The last preprocessing phase is encoding the corpus 
in a XCES-Align-ana format as used in the MULTEXT-
EAST corpus (see http://nl.ijs.si/ME/V2/) which is the 
standard input for the TREQ translation equivalents 
extraction program. Since the description of TREQ is 
extensively given elsewhere, we will not go into further 
details, except of saying that the resulted translation 
dictionary extracted from the training data contains 
49283 entries (lemma-form). The filtering of the 
translation equivalents candidates (Tufiş and Barbu, 
2002) was based on the log-likelihood and the cognate 
scores with a threshold value set to 15 and 0,43 
respectively.  We roughly estimated the accuracy of this 
dictionary based on the aligned gold standard: precision 
is about 85% and recall is about 78% (remember, the 
dictionary is evaluated in terms of lemma entries, and 
the non-matching meta-category links are excluded).  
 
3 The TREQ-AL linking program  
This program takes as input the dictionary created by 
TREQ and the parallel text to be word-aligned. The 
alignment procedure is a greedy one and considers the 
aligned translation units independent of the other 
translation units in the parallel corpus.  It has 4 steps: 
1. left-to-right pre-alignment 
2. right-to-left adjustment of the pre-alignment 
3. determining alignment zones and filtering them out 
4. the word-alignment inside the  alignment zones 
 
3.1 The left-to-right pre-alignment 
For each sentence-alignment unit, this step scans the 
words from the first to the last in the source-language 
part (Romanian). The considered word is initially linked 
to all the words in the target-language part (English) of 
the current sentence-alignment unit, which are found in 
the translation dictionary as potential translations. If for 
the source word no translations are identified in the 
target part of the translation unit, the control advances to 
the next source word. The cognate score and the relative 
distance are decision criteria to choose among the 
possible links. When consecutive words in the source 
part are associated with consecutive or close to each 
other words in the target part, these are taken as forming 
an “alignment chain” and, out of the possible links, are 
considered those that correspond to the densest 
grouping of words in each language. High cognate 
scores in an alignment chain reinforce the alignment. 

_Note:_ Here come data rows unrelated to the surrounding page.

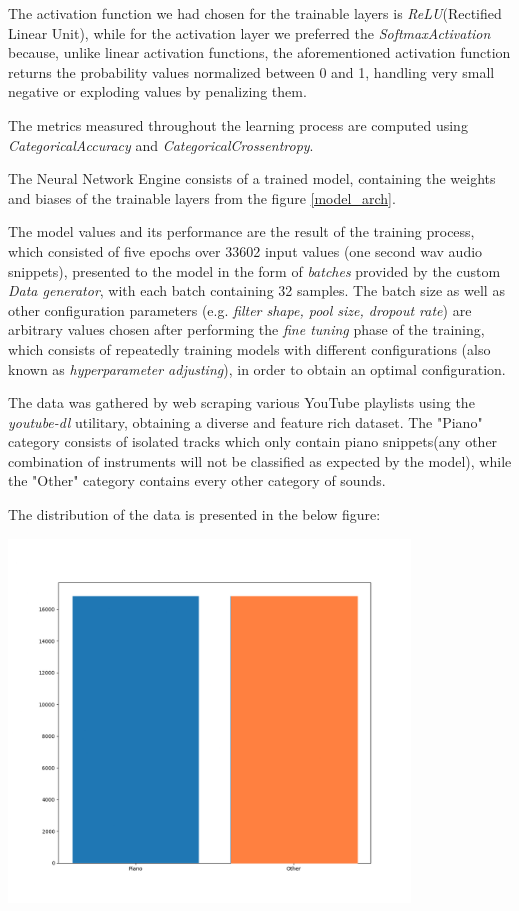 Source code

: The activation function we had chosen for the trainable layers is \textit{ReLU}(Rectified Linear Unit), while for
the activation layer we preferred the \textit{SoftmaxActivation} because, unlike linear activation functions,
the aforementioned activation function returns the probability values normalized between 0 and 1, handling
very small negative or exploding values by penalizing them.


The metrics measured throughout the learning process are computed using \textit{CategoricalAccuracy} and
\textit{CategoricalCrossentropy}.




The Neural Network Engine consists of a trained model, containing the weights and biases of the trainable layers from
the figure \ref{model_arch}.

The model values and its performance are the result of the training process, which consisted of five epochs over 33602
input values (one second wav audio snippets), presented to the model in the form of \textit{batches} provided
by the custom \textit{Data generator}, with each batch containing 32 samples. The batch size as well as other
configuration parameters (e.g. \textit{filter shape, pool size, dropout rate}) are arbitrary values chosen
after performing the \textit{fine tuning} phase of the training, which consists of repeatedly training models with
different configurations (also known as \textit{hyperparameter adjusting}), in order to obtain an optimal configuration.


The data was gathered by web scraping various YouTube playlists using the \textit{youtube-dl} utilitary, obtaining a
diverse and feature rich dataset.
The "Piano" category consists of isolated tracks which only contain piano snippets(any other combination of instruments
will not be classified as expected by the model), while the "Other" category contains every other category of sounds.

The distribution of the data is presented in the below figure:

\begin{center}
	\includegraphics[width = 4.2in]{images/datadistr.png}
	\centerline{}
\label{dd}
\end{center}

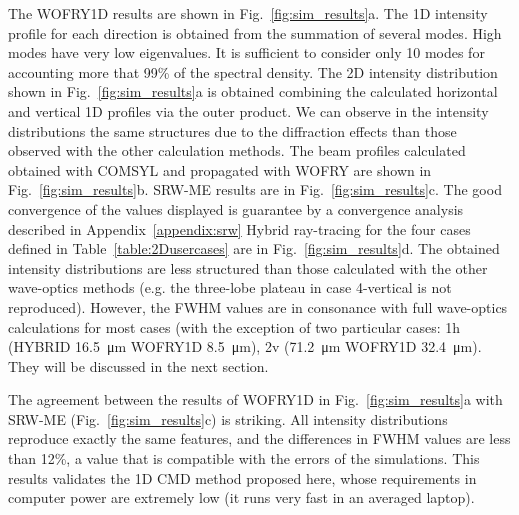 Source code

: \documentclass{iucr}              %
\begin{document}
The WOFRY1D results are shown in Fig.~\ref{fig:sim_results}a. The 1D intensity profile for each direction is obtained from the summation of several modes. High modes have very low eigenvalues. It is sufficient to consider only 10 modes for accounting more that 99\% of the spectral density. The 2D intensity distribution shown in Fig.~\ref{fig:sim_results}a is obtained combining the calculated horizontal and vertical 1D profiles via the outer product. 
We can observe in the intensity distributions the same structures due to the diffraction effects than those observed with the other calculation methods.
The beam profiles calculated obtained with COMSYL and propagated with WOFRY are shown in Fig.~\ref{fig:sim_results}b. 
SRW-ME results are in Fig.~\ref{fig:sim_results}c. The good convergence of the values displayed is guarantee by a convergence analysis described in Appendix~\ref{appendix:srw}
Hybrid ray-tracing for the four cases defined in Table~\ref{table:2Dusercases} are in  Fig.~\ref{fig:sim_results}d. The obtained intensity distributions are less structured than those calculated with the other wave-optics methods (e.g. the three-lobe plateau in case 4-vertical is not reproduced). However, the FWHM values are in consonance with full wave-optics calculations for most cases (with the exception of two particular cases:
1h (HYBRID \SI{16.5}{\micro\meter} WOFRY1D \SI{8.5}{\micro\meter}),
2v (\SI{71.2}{\micro\meter} WOFRY1D \SI{32.4}{\micro\meter}). They will be discussed in the next section.

The agreement between the results of WOFRY1D in Fig.~\ref{fig:sim_results}a with SRW-ME (Fig.~\ref{fig:sim_results}c) is striking. All intensity distributions reproduce exactly the same features, and the differences in FWHM values are less than 12\%, a value that is compatible with the errors of the simulations. 
This results validates the 1D CMD method proposed here, whose requirements in computer power are extremely low (it runs very fast in an averaged laptop). 
\end{document}

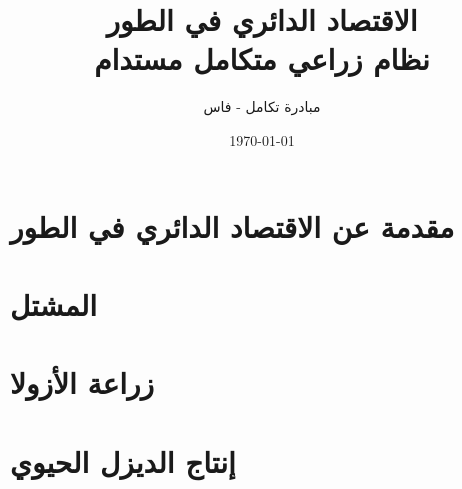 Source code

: \documentclass[12pt,a4paper]{report}
\title{الاقتصاد الدائري في الطور\\
\large نظام زراعي متكامل مستدام}
\author{مبادرة تكامل - فاس}
\date{\today}
\begin{document}
\maketitle
\tableofcontents

\chapter{مقدمة عن الاقتصاد الدائري في الطور}


\chapter{المشتل}









\chapter{زراعة الأزولا}









\chapter{إنتاج الديزل الحيوي}








\end{document}
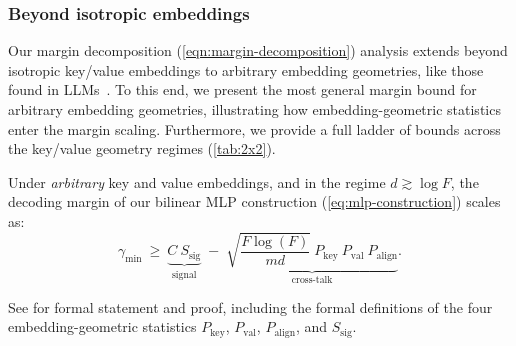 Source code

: \subsubsection{Beyond isotropic embeddings}

\label{sec:arbk-isov}
\label{sec:isok-arbv}
\label{sec:arbk-arbv}
Our margin decomposition (\cref{eqn:margin-decomposition}) analysis extends beyond isotropic key/value embeddings to arbitrary embedding geometries, like those found in LLMs~\citep{ethayarajh2019contextualcontextualizedwordrepresentations,razzhigaev2024shapelearninganisotropyintrinsic}. To this end, we present the most general margin bound for arbitrary embedding geometries, illustrating how embedding-geometric statistics enter the margin scaling. Furthermore, we provide a full ladder of bounds across the key/value geometry regimes (\cref{tab:2x2}).




\begin{theorem}\label{thm:bilinear-scaling}
Under \emph{arbitrary} key and value embeddings, and in the regime $d\gtrsim\log F$, the decoding margin of our bilinear MLP construction (\cref{eq:mlp-construction}) scales as:
\begin{equation}
\gamma_{\min}
\ \geq\
\underbrace{C \ S_{\mathrm{sig}}}_{\text{signal}}
\;-\;
\underbrace{\sqrt{\frac{F\log(F)}{md}} \ P_{\mathrm{key}}
\ P_{\mathrm{val}}
\ P_{\mathrm{align}} }_{\text{cross-talk}}.
\label{eq:maintext:akav_margin_bound}
\end{equation}
\end{theorem}
See  for formal statement and proof, including the formal definitions of the four embedding-geometric statistics $P_{\mathrm{key}}$, $P_{\mathrm{val}}$, $P_{\mathrm{align}}$, and $S_{\mathrm{sig}}$.

\newcommand{\keyact}{\boldsymbol{K}}
\newcommand{\valint}{\boldsymbol{V}}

One should note that at the end of this step it is possible 
to have 1-to-many association links if multiple 
translations of one or more source words are found in 
the target part of the current translation unit (and, 
obviously, they satisfy the selection criteria). 
 
3.2 The right-to-left adjustment of the pre-alignment 
This step tries to correct the pre-alignment errors (when 
possible) and makes a 1-1 choice in case of the 1-m 
links generated before. The alignment chains (found in 
the previous step) are given the highest priority in 
alignment disambiguation. That is, if for one word in 
the source language there are several alignment 
possibilities, the one that belongs to an alignment chain 
is always selected. Then, if among the competing 
alignments one has a cognate score higher than the 
others then this is the preferred one (this heuristics is 
particularly useful in case of several proper names 
occurring in the same translation unit). Finally, the 
relative position of words in the competing links is 
taken into account to minimize the distance between the 
surrounding already aligned words. 
The first two phases result in a 1-1 word mapping. 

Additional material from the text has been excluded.